Traumatic memories can last a lifetime. One common method for treating individuals with haunting memories is a form of cognitive behavioral therapy called exposure-based therapy, which involves repeatedly exposing patients to the original fear-inducing thought or event in a safe environment. In a process called memory reconsolidation, the reactivated memory becomes susceptible to disruption and can be overwritten by new memories that do not cause anxiety. But exposure-based therapy is not always effective in patients with anxiety disorders such as post-traumatic stress disorder (PTSD).
In a study published January 16th in Cell, Li-Huei Tsai of the Massachusetts Institute of Technology and her collaborators found that compounds called histone deacetylase inhibitors (HDACis) can weaken long-term fear memories in mice when combined with exposure-based therapy (1). These compounds interfere with the function of histone deacytalases—enzymes that remove acetyl groups from histones, allowing them to wrap DNA more tightly. The loosening of the chromatin caused by HDACis increases the access of transcription-initiating enzymes to genes involved in memory and learning. This epigenetic process could have stable, broad, and long-lasting effects on gene expression, potentially making it suitable for permanently modifying traumatic memories.

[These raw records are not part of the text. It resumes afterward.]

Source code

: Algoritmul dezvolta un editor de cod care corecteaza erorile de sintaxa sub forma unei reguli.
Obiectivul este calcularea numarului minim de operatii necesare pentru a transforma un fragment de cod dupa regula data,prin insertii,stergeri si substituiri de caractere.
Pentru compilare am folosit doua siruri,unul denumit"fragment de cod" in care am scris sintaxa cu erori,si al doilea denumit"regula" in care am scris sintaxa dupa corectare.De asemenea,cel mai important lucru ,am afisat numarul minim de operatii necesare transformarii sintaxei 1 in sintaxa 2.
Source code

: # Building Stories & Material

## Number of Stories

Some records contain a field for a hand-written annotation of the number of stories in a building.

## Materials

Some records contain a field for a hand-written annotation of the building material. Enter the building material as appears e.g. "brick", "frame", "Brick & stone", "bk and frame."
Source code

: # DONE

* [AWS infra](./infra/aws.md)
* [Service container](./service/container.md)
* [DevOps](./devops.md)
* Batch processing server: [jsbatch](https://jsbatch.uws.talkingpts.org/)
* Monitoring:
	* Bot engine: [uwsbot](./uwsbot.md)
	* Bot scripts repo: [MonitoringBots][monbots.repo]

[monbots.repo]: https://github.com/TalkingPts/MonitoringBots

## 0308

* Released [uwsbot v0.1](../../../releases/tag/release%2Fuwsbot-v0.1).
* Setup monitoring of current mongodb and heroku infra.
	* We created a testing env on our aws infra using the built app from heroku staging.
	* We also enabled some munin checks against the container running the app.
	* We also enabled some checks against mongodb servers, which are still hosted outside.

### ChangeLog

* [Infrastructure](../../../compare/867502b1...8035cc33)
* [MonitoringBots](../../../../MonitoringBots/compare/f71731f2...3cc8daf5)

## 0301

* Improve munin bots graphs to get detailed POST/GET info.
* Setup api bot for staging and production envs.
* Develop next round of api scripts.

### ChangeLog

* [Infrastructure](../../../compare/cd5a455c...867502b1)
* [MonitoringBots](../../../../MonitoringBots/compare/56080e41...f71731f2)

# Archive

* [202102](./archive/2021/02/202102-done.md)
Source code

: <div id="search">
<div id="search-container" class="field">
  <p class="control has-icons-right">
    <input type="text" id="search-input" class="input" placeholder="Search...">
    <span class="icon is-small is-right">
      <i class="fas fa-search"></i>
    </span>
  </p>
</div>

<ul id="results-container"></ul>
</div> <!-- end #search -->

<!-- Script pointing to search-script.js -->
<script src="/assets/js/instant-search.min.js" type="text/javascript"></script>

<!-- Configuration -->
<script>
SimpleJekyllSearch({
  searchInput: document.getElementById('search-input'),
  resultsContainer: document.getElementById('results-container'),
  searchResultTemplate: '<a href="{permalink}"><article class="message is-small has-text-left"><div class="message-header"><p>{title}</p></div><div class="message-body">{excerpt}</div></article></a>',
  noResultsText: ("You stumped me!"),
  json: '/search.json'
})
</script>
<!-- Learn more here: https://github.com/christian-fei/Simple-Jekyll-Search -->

“This study is a very important step towards developing additional treatments for PTSD, which would prove crucial in helping more people who suffer from this disorder,” said Marie-H. Monfils, a fear memory expert at the University of Texas at Austin, who was not involved in the research.
In the new study, Tsai and her team repeatedly exposed mice to a tone paired with a foot shock so that the animals would later freeze in fear upon hearing the tone by itself. Using an extinction paradigm, which is analogous to exposure-based therapy, the researchers then repeatedly exposed the mice to the tone without delivering the foot shock. When the extinction paradigm took place one day after the mice were exposed to the tone-shock pairing, it was effective at reducing the fear response to the tone. But this protocol was not effective when it occurred one month after the mice learned to associate the tone with the shock.
On the other hand, exposure-based therapy combined with HDACi treatment was effective at reducing fear, even when given one month after the mice were exposed to the tone-shock pairing. Moreover, HDACi treatment increased the expression of genes that affect the communication between neurons in the hippocampus—a brain region that plays a crucial role in learning and memory. However, HDACi treatment alone did not produce these changes in gene expression or behavioral benefits in mice with one-month-old fear memories, highlighting the importance of combining cognitive behavioral and pharmacological strategies to effectively treat the most enduring traumatic memories.
“This is the first report of a successful effort to attenuate remote fear responses in an animal model of fear memories,” said Gary Kaplan, a PTSD expert at the Veterans Affairs Boston Healthcare System and the Boston University School of Medicine, who was not involved in the research. “The novelty of the findings is that the authors focused on the molecular and circuit-level mechanisms of remote fear memories and targeted novel treatment approaches towards erasing them. This is an exciting preclinical finding that could potentially have a large translational impact.”
1. Gräff J, Joseph NF, Horn ME, Samiei A, Meng J, Seo J, Rei D, Bero AW, Phan TX, Wagner F, Holson E, Xu J, Sun J, Neve RL, Mach RH, Haggarty SJ, Tsai LH. 2014. Epigenetic Priming of Memory Updating during Reconsolidation to Attenuate Remote Fear Memories. Cell 156(1-2):261-76. doi: 10.1016/j.cell.2013.12.020.